(Saved entries)

BEGIN

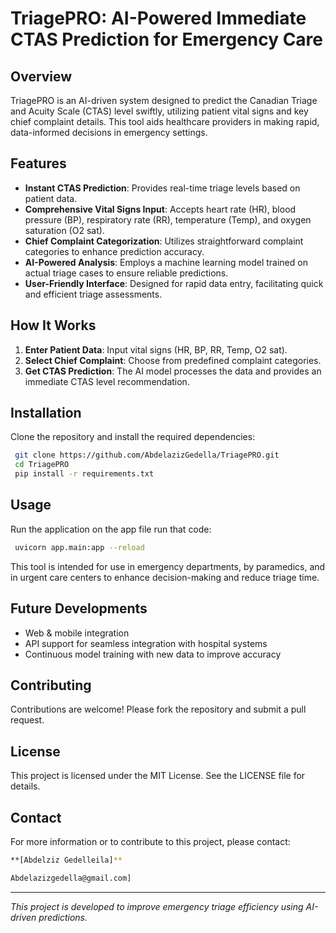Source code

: # TriagePRO: AI-Powered Immediate CTAS Prediction for Emergency Care

## Overview
TriagePRO is an AI-driven system designed to predict the Canadian Triage and Acuity Scale (CTAS) level swiftly, utilizing patient vital signs and key chief complaint details. This tool aids healthcare providers in making rapid, data-informed decisions in emergency settings.

## Features
- **Instant CTAS Prediction**: Provides real-time triage levels based on patient data.
- **Comprehensive Vital Signs Input**: Accepts heart rate (HR), blood pressure (BP), respiratory rate (RR), temperature (Temp), and oxygen saturation (O2 sat).
- **Chief Complaint Categorization**: Utilizes straightforward complaint categories to enhance prediction accuracy.
- **AI-Powered Analysis**: Employs a machine learning model trained on actual triage cases to ensure reliable predictions.
- **User-Friendly Interface**: Designed for rapid data entry, facilitating quick and efficient triage assessments.

## How It Works
1. **Enter Patient Data**: Input vital signs (HR, BP, RR, Temp, O2 sat).
2. **Select Chief Complaint**: Choose from predefined complaint categories.
3. **Get CTAS Prediction**: The AI model processes the data and provides an immediate CTAS level recommendation.

## Installation
Clone the repository and install the required dependencies:
```bash
 git clone https://github.com/AbdelazizGedella/TriagePRO.git
 cd TriagePRO
 pip install -r requirements.txt
```

## Usage
Run the application on the app file run that code:
```bash
 uvicorn app.main:app --reload
```

This tool is intended for use in emergency departments, by paramedics, and in urgent care centers to enhance decision-making and reduce triage time.

## Future Developments
- Web & mobile integration
- API support for seamless integration with hospital systems
- Continuous model training with new data to improve accuracy

## Contributing
Contributions are welcome! Please fork the repository and submit a pull request.

## License
This project is licensed under the MIT License. See the LICENSE file for details.

## Contact
For more information or to contribute to this project, please contact:
```bash
**[Abdelziz Gedelleila]**
```
```bash
Abdelazizgedella@gmail.com]
```
---

*This project is developed to improve emergency triage efficiency using AI-driven predictions.*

END

■ Exercise instructions ■
Repeat the lines above, starting at the first and stopping after the line that holds "- **AI-Powered Analysis**: Employs", with the pictures left out.

■ Result for this exercise ■
Source code

: # TriagePRO: AI-Powered Immediate CTAS Prediction for Emergency Care

## Overview
TriagePRO is an AI-driven system designed to predict the Canadian Triage and Acuity Scale (CTAS) level swiftly, utilizing patient vital signs and key chief complaint details. This tool aids healthcare providers in making rapid, data-informed decisions in emergency settings.

## Features
- **Instant CTAS Prediction**: Provides real-time triage levels based on patient data.
- **Comprehensive Vital Signs Input**: Accepts heart rate (HR), blood pressure (BP), respiratory rate (RR), temperature (Temp), and oxygen saturation (O2 sat).
- **Chief Complaint Categorization**: Utilizes straightforward complaint categories to enhance prediction accuracy.
- **AI-Powered Analysis**: Employs a machine learning model trained on actual triage cases to ensure reliable predictions.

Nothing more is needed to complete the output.